“La música es el arte de organizar sensible y lógicamente una combinación coherente de sonidos y silencios, utilizando principios fundamentales como la melodía, la armonía y el ritmo”. Como definición académica está bien, pero le falta lo esencial: el sentimiento.
Podemos afirmar que la música nace junto con la conciencia del hombre, es casi consustancial a su naturaleza, ya sea para festejar sus iniciales ritos religiosos o de cacerías expresados en la cuevas prehistóricas hasta la música contemporánea. La capacidad de crear música es una cualidad exclusivamente humana.
En todas las civilizaciones conocidas por el hombre, la música ha estado presente de diversas formas. Con el paso de los siglos se fueron incorporando instrumentos cada vez más complejos. Gracias a Guido d’Arezzo (siglo XI) conocemos las notas y el pentagrama, así fuimos capaces de leer música y preservarla.
Llegaron Bach y luego Mozart, uno cumbre del barroco, el otro del clasicismo, genios universales de la música y símbolos de perfección casi divina.
Contemporáneo y admirador de Mozart, irrumpe Beethoven. Con una fuerza sobrenatural, a diferencia de todos sus antecesores, incluyendo a Bach, decide colocar como centro de su arte el corazón del hombre y a su musa máxima: la naturaleza.
Beethoven es sin duda el músico de la libertad por antonomasia. Nace el romanticismo, la individualidad heroica por encima de los convencionalismos sociales.

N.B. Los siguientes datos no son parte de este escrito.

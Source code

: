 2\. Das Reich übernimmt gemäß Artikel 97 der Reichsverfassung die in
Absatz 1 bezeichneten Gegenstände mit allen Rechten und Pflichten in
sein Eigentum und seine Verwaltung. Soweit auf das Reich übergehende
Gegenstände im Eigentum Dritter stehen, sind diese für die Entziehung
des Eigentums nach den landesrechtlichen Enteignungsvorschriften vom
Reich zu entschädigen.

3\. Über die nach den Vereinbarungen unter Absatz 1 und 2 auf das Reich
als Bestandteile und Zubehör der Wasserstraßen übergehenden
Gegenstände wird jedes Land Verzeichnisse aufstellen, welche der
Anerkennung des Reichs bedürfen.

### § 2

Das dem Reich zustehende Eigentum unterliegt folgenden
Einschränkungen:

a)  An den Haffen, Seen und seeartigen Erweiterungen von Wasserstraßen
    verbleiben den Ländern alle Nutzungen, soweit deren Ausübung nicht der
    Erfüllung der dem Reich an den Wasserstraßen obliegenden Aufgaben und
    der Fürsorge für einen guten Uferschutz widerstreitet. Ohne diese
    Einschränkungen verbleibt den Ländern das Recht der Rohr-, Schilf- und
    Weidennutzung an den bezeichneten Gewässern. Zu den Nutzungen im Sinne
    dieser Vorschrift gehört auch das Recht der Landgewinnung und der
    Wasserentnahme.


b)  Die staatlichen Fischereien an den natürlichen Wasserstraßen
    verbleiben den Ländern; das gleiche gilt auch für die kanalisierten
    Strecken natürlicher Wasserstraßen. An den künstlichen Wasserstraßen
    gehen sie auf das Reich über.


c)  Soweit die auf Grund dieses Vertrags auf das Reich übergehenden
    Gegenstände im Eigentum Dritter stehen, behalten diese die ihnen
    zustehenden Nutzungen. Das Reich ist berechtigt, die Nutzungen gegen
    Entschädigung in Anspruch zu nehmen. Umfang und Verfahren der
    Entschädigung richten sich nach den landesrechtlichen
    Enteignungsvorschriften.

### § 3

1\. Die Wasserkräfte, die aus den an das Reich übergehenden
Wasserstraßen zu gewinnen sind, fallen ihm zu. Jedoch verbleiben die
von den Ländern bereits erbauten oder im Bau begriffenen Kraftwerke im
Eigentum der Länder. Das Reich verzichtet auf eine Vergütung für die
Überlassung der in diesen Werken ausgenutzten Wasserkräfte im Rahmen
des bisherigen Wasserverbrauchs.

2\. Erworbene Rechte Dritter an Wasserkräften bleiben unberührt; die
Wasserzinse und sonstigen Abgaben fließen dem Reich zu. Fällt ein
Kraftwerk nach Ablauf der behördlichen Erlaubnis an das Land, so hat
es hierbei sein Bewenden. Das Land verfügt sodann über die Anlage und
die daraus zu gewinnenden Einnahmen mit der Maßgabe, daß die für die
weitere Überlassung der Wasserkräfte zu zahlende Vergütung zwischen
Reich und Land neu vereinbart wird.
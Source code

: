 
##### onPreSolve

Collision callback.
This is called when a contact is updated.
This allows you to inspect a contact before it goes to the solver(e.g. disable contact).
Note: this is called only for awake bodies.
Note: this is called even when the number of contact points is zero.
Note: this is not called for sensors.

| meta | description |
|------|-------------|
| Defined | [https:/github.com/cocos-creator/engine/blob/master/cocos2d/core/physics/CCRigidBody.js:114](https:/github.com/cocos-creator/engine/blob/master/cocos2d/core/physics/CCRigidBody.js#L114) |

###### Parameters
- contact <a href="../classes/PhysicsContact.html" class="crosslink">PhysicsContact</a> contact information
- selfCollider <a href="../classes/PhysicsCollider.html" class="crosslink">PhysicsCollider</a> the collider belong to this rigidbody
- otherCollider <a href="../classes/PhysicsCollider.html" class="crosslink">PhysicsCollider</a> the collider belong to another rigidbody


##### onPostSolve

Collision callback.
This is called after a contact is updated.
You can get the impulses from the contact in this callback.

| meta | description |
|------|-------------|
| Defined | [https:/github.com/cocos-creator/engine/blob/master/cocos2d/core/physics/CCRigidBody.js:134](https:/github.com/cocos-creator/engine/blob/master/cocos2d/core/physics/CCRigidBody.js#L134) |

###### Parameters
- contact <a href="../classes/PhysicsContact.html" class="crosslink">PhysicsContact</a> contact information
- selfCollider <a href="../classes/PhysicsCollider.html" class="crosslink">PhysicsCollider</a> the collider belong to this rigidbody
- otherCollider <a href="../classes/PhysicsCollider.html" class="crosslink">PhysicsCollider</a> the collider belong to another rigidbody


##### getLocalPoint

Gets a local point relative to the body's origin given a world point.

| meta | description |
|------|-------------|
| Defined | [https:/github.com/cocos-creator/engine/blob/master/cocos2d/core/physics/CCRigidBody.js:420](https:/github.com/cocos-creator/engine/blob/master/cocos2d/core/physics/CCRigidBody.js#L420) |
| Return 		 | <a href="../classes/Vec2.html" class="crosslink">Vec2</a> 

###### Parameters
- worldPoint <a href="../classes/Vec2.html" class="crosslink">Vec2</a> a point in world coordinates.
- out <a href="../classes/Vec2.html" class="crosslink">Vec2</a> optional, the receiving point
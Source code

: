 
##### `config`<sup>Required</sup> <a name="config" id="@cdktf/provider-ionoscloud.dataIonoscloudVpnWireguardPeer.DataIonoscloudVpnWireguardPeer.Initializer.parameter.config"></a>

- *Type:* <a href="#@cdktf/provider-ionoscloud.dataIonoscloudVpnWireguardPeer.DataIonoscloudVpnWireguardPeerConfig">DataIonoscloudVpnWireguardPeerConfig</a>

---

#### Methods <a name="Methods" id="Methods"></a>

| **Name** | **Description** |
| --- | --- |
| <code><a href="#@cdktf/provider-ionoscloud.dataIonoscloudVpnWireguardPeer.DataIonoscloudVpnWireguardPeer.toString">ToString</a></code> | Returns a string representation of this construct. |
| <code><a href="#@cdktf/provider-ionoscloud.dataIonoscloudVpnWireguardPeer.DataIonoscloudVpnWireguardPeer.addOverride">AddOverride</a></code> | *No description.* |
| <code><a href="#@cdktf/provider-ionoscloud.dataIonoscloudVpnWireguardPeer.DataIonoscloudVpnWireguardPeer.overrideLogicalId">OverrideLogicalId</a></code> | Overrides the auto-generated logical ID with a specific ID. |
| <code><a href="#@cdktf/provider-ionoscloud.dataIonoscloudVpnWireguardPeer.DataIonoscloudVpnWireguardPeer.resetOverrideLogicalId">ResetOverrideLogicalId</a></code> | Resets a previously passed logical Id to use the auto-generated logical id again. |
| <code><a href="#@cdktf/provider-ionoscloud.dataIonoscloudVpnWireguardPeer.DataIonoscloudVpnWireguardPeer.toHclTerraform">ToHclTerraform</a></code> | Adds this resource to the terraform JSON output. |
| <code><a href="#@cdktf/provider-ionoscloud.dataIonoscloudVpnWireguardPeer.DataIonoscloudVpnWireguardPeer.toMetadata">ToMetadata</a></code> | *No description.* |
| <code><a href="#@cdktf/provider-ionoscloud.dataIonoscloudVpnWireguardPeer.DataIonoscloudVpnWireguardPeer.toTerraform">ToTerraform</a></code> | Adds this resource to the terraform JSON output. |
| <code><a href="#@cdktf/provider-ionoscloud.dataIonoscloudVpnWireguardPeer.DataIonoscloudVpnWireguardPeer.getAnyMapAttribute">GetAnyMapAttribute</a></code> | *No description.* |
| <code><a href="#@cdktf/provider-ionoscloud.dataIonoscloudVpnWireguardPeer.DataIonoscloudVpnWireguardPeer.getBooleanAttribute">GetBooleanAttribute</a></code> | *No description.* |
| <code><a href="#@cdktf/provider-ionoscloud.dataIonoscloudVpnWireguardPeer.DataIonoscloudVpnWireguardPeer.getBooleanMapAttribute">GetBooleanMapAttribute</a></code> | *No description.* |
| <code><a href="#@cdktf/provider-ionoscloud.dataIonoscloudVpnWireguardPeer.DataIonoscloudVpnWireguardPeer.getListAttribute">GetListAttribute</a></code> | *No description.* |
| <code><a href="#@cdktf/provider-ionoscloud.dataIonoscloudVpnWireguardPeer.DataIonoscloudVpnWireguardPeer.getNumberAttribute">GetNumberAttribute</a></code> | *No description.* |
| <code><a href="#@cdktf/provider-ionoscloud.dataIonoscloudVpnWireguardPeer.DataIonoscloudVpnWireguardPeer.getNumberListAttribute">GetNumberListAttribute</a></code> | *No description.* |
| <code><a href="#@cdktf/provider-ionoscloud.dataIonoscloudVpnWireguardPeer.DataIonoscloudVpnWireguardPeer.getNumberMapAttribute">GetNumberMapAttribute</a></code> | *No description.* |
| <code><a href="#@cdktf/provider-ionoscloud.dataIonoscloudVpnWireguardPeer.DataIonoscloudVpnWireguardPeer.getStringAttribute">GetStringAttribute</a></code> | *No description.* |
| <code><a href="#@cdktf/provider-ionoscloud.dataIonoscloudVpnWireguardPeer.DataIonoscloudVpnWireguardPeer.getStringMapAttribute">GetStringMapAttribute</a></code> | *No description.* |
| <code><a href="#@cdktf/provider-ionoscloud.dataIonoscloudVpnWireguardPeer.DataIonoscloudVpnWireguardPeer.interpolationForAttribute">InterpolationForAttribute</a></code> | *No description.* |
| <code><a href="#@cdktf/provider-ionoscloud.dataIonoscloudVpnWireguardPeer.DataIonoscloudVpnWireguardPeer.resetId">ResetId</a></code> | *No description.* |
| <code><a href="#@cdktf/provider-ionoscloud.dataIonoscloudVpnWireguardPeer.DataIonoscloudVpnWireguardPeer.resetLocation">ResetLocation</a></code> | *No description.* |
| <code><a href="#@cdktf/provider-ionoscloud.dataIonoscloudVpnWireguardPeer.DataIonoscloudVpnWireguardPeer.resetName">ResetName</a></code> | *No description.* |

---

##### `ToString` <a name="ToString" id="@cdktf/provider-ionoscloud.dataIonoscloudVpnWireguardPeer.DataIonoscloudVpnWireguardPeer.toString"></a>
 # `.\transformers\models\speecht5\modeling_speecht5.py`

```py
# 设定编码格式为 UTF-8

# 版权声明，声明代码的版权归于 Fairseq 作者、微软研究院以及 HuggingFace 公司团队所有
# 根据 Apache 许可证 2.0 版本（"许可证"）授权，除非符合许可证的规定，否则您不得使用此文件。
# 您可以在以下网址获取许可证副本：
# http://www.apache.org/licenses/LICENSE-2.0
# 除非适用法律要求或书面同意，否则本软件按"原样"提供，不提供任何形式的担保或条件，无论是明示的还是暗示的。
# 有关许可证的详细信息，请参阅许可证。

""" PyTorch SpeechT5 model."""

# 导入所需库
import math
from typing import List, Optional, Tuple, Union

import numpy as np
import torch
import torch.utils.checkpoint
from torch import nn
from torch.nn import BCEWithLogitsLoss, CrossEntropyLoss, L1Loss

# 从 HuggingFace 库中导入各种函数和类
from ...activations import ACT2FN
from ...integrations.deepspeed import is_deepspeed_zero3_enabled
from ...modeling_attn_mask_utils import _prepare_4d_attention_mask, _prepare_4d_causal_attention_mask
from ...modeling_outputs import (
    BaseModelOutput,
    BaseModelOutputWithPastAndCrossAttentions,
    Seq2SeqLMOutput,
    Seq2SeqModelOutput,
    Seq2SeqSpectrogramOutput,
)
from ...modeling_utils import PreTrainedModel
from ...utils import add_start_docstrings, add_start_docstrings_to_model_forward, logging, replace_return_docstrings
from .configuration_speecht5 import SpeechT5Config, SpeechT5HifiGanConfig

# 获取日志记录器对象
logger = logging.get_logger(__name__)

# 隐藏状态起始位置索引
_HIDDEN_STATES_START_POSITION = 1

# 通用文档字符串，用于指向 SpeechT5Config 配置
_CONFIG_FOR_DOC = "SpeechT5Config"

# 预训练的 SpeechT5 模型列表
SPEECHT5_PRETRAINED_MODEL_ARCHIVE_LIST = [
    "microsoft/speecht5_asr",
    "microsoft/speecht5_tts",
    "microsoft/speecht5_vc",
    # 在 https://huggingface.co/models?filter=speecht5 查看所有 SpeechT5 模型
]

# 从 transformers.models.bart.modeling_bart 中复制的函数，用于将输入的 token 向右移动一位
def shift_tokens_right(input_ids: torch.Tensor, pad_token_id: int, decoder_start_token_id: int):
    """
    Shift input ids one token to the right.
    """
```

Mozart fue perfección y claridad, Beethoven nos legó la emoción de la música para el hombre de todos los tiempos.
Ya con graves problemas de sordera, estrena de forma simultánea su sexta y quinta sinfonías (las presentó en ese orden). Más diferentes, imposible.
Le recomiendo escuchar el segundo movimiento de la sexta sinfonía bajo la dirección de Furtwängler, en mi opinión, el mejor director de la historia.
Beethoven logra trasceneder la exclusividad de los salones de las cortes principescas, para convertirse en el primer compositor verdaderamente popular, de culto. Su funeral fue uno de los más tumultuosos de Austria y paralizó Viena por completo.
Beethoven es de esos “artistas únicos” que nos hacen mejores personas y que despiertan en nosotros emociones que no imaginábamos. Capaz de conmoverte hasta las lágrimas o acompañarte en una oración.
Representado, para bien o para mal, en libros, películas e inclusive en caricaturas. Ya un poco en el colmo, su Oda a la alegría (poema original de Schiller) ha sido cantada (destrozada) por personajes como José Luis Rodríguez, El Puma.
Infinita gratitud a mi papá que nos transmitió a sus hijas e hijos su amor por la música y su admiración por Beethoven. Nos marcó de por vida.
En su tránsito a la vida eterna, mi padre pidió escuchar el tercer movimiento de la novena sinfonía. Misión cumplida. Gracias Ludwig.